Hilangnya suara Cinnamon, ditandai dengan peristiwa dua orang misterius yang memanjat pohon dan mengubur jantung di halaman rumahnya. Sebenernya saya masih bingung sama yang satu ini. Tapi sepemahaman saya, orang pertama (yang memanjat pohon) itu ada hubungannya sama cerita Nutmeg. Nutmeg pernah bilang kalo dia suka banget bercerita ke Cinnamon, dan karena punya rasa ingin tahu yang tinggi, Cinnamon suka menelisik cerita di dalam cerita Nutmeg sedetil-detilnya hingga diibaratkan seperti cabang-cabang pohon. Nah, ketika ada orang memanjat pohon dan engga kembali lagi, menurut saya itu kayak perwujudan Cinnamon yang tenggelam dalam pohon cerita Ibunya. Dia mendengar terlalu banyak hal, realita kehidupan yang mungkin engga seharusnya diketahui oleh anak umur 6 tahun, dan karenanya dia tersesat di sana dan ga bisa kembali lagi.
Terus orang kedua (yang mengubur jantung) adalah
penjelasan lebih lanjut tentang cerita-cerita itu. Cinnamon waktu itu masih
kecil, masih pure, tapi dia udah ngeliat realita dunia yang sesungguhnya. Jantung
yang dikubur melambangkan kondisi dunia saat ini; di mana orang-orang mulai
kehilangan hati, kehilangan rasa peduli, dan hanya mengejar kepentingan
pribadi. Suara yang hilang melambangkan perubahan; ketika kamu ngeliat realita
yang ga sesuai sama apa yang selama ini kamu percayai sungguh-sungguh,
kepercayaanmu akan rusak, dan dirimu ga akan sama lagi. Dan sejak saat itu,
Cinnamon seperti menutup diri. Dia cuma mau berhubungan dengan Ibunya,
Neneknya, dan orang-orang yang dipercayai oleh Ibunya (termasuk Toru).

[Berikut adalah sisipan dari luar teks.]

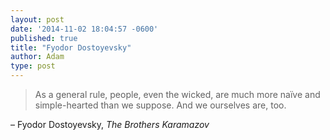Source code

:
 ```yaml
---
layout: post
date: '2014-11-02 18:04:57 -0600'
published: true
title: "Fyodor Dostoyevsky"
author: Adam
type: post
---
```


> As a general rule, people, even the wicked, are much more naïve and simple-hearted than we suppose. And we ourselves are, too.

– Fyodor Dostoyevsky, *The Brothers Karamazov*
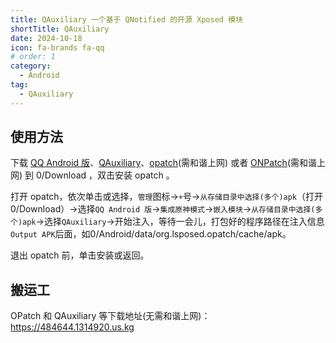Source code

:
 ```yaml
---
title: QAuxiliary 一个基于 QNotified 的开源 Xposed 模块
shortTitle: QAuxiliary
date: 2024-10-18
icon: fa-brands fa-qq
# order: 1
category:
  - Android
tag:
  - QAuxiliary
---
```


## 使用方法

下载 [QQ Android 版](https://im.qq.com/index)、[QAuxiliary](https://github.com/cinit/QAuxiliary)、[opatch](https://t.me/QToolCI/268)(需和谐上网) 或者 [ONPatch](https://t.me/NPatch/159)(需和谐上网) 到 0/Download ，双击安装 opatch 。  

打开 opatch，依次单击或选择，`管理`图标→`+`号→`从存储目录中选择(多个)apk`（打开0/Download）→选择`QQ Android 版`→`集成原神模式`→`嵌入模块`→`从存储目录中选择(多个)apk`→选择`QAuxiliary`→开始注入，等待一会儿，打包好的程序路径在注入信息`Output APK`后面，如0/Android/data/org.lsposed.opatch/cache/apk。

退出 opatch 前，单击安装或返回。

## 搬运工

OPatch 和 QAuxiliary 等下载地址(无需和谐上网)：<https://484644.1314920.us.kg>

Dan terakhir, sekaligus yang jadi esensi judul
buku ini, suara burung pegas. Suara burung pegas ini digambarkan sebagai
bel tanda malapetaka datang. Mereka-mereka yang bisa denger suara burung ini,
konon akan mengalami serentetan musibah yang ga bisa dihindari. Bagaikan burung
pegas—burung mainan yang bisa jalan setelah pegasnya diputer—burung itu ga bisa
bergerak sesuai kehendaknya dan cuma bisa mengikuti mekanisme mesin, berjalan ke
arah yang tidak dia inginkan, dan engga bisa menghindari kalau sewaktu-waktu
dia jatuh dari tepian meja.
Yah, mungkin itu interpretasi saya terhadap metafora yang terkandung dalam buku ini. Kalo boleh ngomong secara subjektif, sebenernya saya agak berharap bisa ngerasain sensasi yang sama dengan ketika saya baca Dunia Kafka—atau lebih hebat, karena mayoritas orang bilang buku Kronik Burung Pegas ini adalah karya terbaik Haruki Murakami. Tapi ternyata engga bisa. Entah kenapa, meski banyak unsur yang sama, tapi pengalaman membaca kedua buku ini terasa beda banget. Kalo secara logis, menurut saya cerita Kronik Burung Pegas ini emang lebih bagus dari Dunia Kafka. Tapi kalo bicara soal personal, saya masih lebih suka Dunia Kafka untuk suatu alasan yang ga bisa dijelaskan dengan kata-kata ><
Mungkin karena Kronik Burung Pegas ini temanya
tentang kehidupan rumah tangga kali yaa, jadinya saya sama sekali ga paham
perasaan Toru XD Kurang dapet feelnya. Lebih gampang relate ke Kafka yang masih
remaja atau Nakata yang hidup sendiri.
Tapi meski sejauh ini saya udah suka sama buku Haruki
Murakami, masih ada satu hal yang ngeganjel. Gaya penulisan Pak Murakami
menurutku terlalu berbelit-belit, terlalu banyak menyebutkan detil-detil yang
kurang penting. Kalo aja mau to the point, mungkin buku ini ga akan nyampe 925
halaman. Bahkan mungkin cuma separuhnya. Serius deh. Dan terus terang, saya sempet hampir ketiduran waktu baca masa lalu Letnan Mamiya dan si dokter hewan
yang berkaitan erat sama sejarah. Rasanya panjaaaaaang banget. Apalagi sejarah
adalah salah satu mata pelajaran yang engga saya suka, jadi baca bagian itu
bener-bener butuh perjuangan XD
Oke, jadi overall saya cukup suka sama buku ini, meski bukan favorit saya. Tapi panjangnya yang amit-amit bikin saya mikir dua kali untuk baca buku ini lagi suatu saat nanti.